_Your goal_
Please repeat the lines below, exactly and only, from the one that holds "View shall center" through the one that holds "These requirements cover".

_Saved data entries_
------------------------------

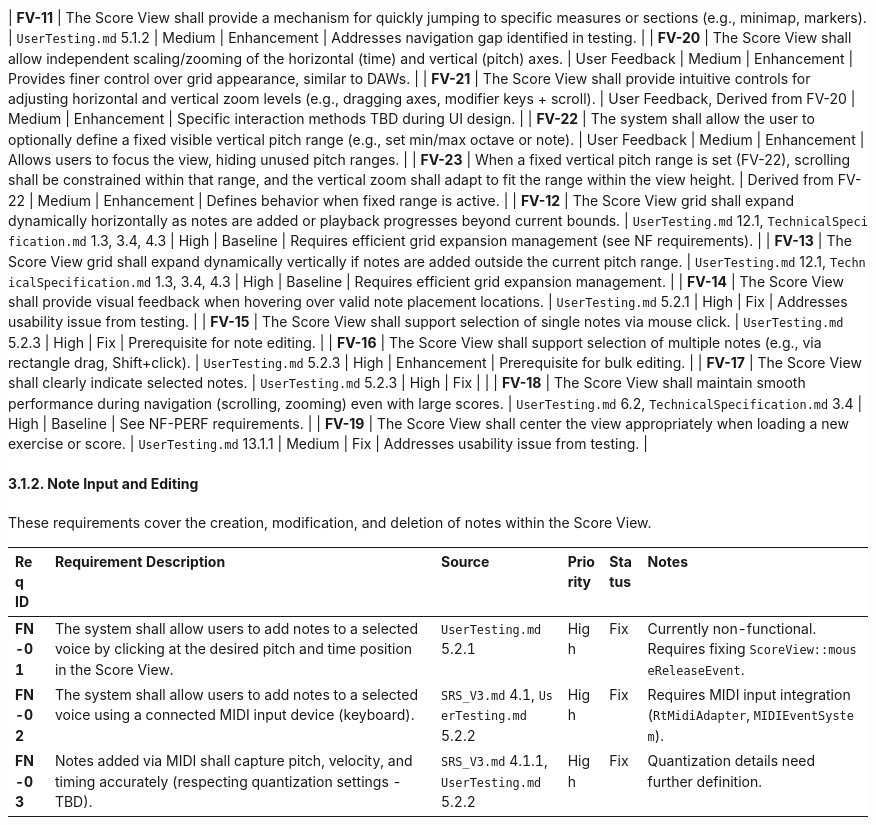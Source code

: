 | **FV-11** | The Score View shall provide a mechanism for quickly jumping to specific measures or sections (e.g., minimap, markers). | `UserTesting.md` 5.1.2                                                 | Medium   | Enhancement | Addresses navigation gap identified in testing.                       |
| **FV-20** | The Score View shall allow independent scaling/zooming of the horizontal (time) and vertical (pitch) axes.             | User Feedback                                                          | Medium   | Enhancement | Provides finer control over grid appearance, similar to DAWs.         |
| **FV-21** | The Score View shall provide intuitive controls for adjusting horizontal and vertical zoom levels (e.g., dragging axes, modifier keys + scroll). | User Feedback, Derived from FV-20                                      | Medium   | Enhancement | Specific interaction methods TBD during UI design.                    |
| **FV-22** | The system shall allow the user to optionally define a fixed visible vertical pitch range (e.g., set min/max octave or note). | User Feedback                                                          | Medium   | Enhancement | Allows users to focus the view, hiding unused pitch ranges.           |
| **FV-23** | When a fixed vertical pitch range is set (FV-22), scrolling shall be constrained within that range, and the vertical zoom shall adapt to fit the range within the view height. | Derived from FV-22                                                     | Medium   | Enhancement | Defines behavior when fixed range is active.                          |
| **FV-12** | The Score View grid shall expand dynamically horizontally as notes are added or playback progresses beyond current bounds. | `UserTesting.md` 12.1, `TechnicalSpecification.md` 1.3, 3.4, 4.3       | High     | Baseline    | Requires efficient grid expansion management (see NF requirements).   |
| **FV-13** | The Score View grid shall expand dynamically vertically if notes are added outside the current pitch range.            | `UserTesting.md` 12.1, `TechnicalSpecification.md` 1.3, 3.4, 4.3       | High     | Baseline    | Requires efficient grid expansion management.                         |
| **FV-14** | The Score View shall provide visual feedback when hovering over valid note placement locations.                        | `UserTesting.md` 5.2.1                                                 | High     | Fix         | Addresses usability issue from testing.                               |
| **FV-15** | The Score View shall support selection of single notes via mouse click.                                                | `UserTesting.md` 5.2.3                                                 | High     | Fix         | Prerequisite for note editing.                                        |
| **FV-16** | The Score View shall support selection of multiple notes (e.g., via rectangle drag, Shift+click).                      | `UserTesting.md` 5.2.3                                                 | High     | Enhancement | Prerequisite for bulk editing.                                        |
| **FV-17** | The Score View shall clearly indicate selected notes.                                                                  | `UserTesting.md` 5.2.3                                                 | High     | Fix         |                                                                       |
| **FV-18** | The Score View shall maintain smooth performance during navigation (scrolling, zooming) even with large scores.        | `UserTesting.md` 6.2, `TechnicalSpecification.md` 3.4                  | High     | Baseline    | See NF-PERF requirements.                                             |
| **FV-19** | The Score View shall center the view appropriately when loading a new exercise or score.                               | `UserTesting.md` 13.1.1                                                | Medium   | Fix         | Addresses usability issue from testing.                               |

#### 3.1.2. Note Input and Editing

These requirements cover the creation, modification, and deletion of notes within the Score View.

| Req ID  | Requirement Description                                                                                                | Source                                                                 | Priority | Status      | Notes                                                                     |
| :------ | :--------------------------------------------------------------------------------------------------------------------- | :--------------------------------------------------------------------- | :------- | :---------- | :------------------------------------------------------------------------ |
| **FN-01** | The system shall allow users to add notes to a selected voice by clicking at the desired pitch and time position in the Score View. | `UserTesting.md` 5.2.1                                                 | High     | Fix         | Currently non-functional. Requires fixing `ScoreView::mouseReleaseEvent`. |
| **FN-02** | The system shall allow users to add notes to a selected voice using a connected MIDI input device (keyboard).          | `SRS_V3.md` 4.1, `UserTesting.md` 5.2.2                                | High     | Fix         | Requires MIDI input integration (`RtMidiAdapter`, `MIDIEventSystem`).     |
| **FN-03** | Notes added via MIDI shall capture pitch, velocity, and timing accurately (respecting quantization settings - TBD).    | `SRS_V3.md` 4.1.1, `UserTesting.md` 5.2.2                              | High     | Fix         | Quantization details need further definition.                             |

------------------------------

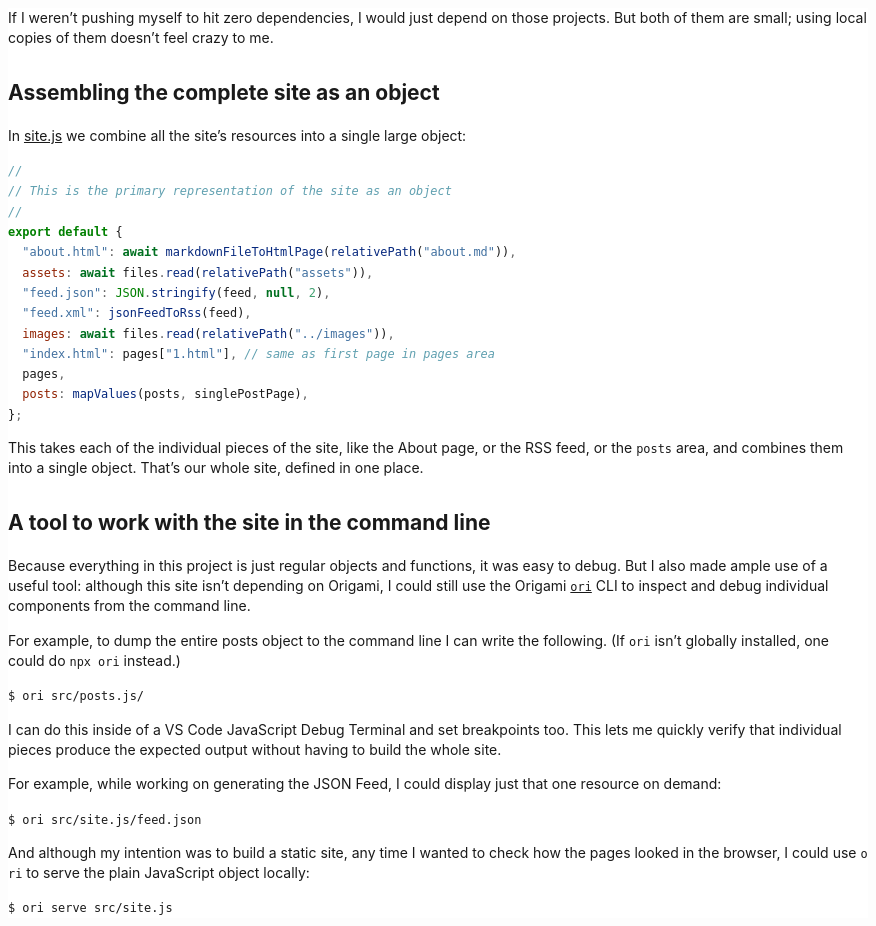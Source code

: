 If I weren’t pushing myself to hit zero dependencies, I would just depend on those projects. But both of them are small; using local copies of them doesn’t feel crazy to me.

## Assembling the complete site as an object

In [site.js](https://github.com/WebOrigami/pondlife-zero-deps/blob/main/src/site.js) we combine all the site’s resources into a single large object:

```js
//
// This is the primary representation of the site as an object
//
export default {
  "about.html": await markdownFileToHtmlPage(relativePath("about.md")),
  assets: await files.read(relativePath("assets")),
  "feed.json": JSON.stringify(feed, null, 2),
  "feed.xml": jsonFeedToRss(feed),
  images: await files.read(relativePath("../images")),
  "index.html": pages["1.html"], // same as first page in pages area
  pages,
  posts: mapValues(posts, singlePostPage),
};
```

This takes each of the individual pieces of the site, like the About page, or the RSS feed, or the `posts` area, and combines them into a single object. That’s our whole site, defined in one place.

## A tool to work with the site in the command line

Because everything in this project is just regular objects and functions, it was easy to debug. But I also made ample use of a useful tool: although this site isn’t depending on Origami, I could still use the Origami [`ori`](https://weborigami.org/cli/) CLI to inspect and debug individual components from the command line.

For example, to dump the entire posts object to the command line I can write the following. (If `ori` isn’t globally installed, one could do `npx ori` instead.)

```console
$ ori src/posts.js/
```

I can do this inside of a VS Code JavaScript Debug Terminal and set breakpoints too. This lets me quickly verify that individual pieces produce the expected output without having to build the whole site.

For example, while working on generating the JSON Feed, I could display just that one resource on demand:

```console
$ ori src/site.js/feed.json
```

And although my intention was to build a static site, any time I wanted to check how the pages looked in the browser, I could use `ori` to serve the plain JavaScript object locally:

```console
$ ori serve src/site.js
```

------------------------------

_Task output_
| **FV-19** | The Score View shall center the view appropriately when loading a new exercise or score.                               | `UserTesting.md` 13.1.1                                                | Medium   | Fix         | Addresses usability issue from testing.                               |

#### 3.1.2. Note Input and Editing

These requirements cover the creation, modification, and deletion of notes within the Score View.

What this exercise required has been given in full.